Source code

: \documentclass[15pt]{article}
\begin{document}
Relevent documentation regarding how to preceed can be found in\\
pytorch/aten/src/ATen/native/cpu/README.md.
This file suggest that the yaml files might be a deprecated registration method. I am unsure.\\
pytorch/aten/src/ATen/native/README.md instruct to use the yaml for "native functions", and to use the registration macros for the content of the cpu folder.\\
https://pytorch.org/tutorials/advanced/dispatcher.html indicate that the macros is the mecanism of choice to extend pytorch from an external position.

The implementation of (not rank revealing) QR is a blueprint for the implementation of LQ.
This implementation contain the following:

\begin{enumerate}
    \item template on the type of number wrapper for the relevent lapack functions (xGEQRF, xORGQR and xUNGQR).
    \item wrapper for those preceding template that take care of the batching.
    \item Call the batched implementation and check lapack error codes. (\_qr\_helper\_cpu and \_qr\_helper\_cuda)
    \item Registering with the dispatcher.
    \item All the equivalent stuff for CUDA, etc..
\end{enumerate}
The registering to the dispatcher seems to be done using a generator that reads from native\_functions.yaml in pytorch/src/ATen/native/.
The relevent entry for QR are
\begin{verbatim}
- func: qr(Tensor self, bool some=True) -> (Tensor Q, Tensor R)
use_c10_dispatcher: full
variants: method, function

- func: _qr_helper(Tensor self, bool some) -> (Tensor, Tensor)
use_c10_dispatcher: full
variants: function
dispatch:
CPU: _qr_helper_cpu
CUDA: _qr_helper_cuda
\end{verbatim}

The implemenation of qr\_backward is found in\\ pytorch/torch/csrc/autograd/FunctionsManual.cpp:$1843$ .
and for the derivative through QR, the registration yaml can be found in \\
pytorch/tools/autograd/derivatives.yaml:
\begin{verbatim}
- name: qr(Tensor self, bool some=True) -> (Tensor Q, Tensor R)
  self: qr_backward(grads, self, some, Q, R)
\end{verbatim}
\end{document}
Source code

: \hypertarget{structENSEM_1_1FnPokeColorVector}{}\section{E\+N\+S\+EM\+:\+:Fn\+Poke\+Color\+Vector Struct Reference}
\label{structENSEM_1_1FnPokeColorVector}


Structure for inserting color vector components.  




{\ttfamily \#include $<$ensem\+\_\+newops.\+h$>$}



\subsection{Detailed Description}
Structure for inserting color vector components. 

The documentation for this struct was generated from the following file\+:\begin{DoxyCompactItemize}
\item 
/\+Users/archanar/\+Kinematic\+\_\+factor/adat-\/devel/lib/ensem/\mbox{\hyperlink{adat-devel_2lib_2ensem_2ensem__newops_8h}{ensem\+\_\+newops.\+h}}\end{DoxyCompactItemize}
-----
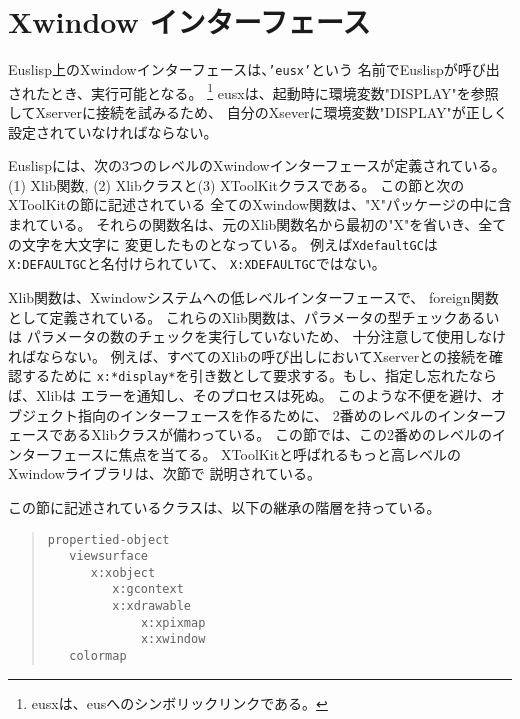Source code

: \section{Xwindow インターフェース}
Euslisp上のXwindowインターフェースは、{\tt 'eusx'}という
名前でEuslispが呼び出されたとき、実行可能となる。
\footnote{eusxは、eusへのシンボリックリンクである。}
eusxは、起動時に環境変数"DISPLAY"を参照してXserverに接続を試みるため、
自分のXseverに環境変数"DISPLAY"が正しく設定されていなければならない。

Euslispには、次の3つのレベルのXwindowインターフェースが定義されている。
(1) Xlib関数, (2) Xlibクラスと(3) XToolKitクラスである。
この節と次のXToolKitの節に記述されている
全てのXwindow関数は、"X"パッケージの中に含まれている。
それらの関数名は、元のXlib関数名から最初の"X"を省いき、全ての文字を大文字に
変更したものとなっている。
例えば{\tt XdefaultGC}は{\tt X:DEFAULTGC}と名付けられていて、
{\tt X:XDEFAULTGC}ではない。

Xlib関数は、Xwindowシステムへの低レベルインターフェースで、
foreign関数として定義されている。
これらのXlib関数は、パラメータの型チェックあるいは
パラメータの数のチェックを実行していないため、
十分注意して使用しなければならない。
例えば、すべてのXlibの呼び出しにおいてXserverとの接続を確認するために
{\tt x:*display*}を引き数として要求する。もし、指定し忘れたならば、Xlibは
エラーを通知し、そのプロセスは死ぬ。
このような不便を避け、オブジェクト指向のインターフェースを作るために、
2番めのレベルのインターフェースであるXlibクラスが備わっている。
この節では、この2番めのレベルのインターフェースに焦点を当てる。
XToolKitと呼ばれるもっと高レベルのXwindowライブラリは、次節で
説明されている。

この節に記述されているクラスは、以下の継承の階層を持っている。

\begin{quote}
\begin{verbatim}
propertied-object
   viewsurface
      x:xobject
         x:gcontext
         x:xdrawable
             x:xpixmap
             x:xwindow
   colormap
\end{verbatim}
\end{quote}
-----
### What to produce
In the lines above, locate the string "begin". Copy every line where it occurs.

### Response for this exercise
\begin{document}
\begin{enumerate}
\begin{verbatim}
\begin{verbatim}
The documentation for this struct was generated from the following file\+:\begin{DoxyCompactItemize}
\begin{quote}
\begin{verbatim}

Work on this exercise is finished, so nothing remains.